Additionally, facts already known prior to mediation or things that are easily discoverable such as invoices, statements, or bills are not confidential. A mediated agreement that is filed with the court is not confidential.
Exception: You are free to discuss mediation with other relationships that would legally be considered privileged communication, e.g., attorney, counselor, priest, or spouse.
All parties to a mediation are expected to come to the table with a sincere willingness to explore solutions to the situation that resolves matters for the parties involved. This is called good faith and is required for mediation.
All parties must agree to be fully forthcoming with any information needed to resolve this case (e.g. income, assets, debts, concerns and considerations, etc.). You agree to respectfully participate in sharing your side of things as well as listen to the other party share their perspective. It is not necessarily the goal to agree on perspectives, but to understand where each party is coming from, and why their needs are important for consideration in the resolution.

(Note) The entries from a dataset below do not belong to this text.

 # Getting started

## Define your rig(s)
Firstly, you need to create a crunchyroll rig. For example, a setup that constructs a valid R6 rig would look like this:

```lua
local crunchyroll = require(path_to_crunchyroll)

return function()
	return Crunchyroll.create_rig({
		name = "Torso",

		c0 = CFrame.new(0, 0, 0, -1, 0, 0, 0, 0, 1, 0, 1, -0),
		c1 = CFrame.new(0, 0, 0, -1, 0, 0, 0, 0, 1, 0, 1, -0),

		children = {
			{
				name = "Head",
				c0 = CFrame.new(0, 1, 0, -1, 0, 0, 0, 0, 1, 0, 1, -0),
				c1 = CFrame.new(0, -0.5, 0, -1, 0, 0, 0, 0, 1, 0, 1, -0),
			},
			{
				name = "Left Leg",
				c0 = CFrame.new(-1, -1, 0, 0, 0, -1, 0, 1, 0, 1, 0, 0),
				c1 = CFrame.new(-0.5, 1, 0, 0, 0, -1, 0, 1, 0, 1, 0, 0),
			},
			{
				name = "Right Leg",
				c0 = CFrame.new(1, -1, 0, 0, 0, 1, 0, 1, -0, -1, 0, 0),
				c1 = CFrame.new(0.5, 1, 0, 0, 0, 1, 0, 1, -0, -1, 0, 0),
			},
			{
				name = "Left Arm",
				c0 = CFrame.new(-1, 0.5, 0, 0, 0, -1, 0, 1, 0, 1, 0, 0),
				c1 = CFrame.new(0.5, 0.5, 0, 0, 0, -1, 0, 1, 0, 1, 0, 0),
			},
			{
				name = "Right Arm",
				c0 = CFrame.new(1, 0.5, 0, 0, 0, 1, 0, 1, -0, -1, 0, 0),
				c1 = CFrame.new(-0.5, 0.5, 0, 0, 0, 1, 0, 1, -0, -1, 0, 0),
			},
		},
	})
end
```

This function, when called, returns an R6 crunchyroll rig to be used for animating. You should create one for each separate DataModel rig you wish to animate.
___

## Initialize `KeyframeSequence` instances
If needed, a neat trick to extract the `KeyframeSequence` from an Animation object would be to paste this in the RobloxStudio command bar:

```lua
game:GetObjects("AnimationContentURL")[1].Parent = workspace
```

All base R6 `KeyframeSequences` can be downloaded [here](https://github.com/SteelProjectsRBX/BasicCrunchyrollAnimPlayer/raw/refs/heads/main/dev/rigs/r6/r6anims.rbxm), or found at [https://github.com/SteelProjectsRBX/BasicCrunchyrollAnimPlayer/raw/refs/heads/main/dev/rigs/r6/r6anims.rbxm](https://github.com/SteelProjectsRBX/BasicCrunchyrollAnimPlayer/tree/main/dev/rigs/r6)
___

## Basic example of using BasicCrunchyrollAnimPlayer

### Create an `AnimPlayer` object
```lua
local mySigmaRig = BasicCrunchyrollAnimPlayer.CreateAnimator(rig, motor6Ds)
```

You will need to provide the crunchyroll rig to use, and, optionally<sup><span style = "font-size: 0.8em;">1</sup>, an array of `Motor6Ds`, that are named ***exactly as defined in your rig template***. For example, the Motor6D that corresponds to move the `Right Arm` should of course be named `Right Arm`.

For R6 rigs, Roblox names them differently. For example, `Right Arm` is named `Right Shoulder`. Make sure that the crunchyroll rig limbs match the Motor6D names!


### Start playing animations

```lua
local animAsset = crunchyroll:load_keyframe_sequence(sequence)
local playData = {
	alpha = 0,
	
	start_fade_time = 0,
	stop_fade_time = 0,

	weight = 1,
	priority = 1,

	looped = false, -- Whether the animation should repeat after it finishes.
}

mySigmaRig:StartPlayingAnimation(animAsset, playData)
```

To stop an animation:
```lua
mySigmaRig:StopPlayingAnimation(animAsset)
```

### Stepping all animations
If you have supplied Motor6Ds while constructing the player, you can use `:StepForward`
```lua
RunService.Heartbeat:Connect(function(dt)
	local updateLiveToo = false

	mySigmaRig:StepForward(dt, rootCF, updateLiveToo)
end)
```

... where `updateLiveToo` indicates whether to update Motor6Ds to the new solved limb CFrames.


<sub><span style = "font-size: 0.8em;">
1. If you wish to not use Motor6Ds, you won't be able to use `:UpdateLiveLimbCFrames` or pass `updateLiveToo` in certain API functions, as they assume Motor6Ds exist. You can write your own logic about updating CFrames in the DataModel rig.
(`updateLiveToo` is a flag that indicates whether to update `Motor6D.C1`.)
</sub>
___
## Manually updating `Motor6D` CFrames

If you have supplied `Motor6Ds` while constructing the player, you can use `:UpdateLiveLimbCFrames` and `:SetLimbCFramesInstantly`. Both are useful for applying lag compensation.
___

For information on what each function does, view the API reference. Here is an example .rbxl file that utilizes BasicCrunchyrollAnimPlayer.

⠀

Lastly, you agree to not commit to anything that you cannot fulfill.
If you have contacted us for mediation, it is because there is conflict in your life that is not getting resolved by any means you have tried up to this point. Once your case has been opened with Community Solutions, we strongly urge you to resist further attempts at resolution and patiently wait for mediation. Sustainable resolution is vulnerable at this point. Once we get agreement from all parties to participate in a far more productive process, it is simply not worth the risk of losing the momentum gained through agreement to mediate just to make one more attempt at having your side heard or understood.
We look forward to working with you.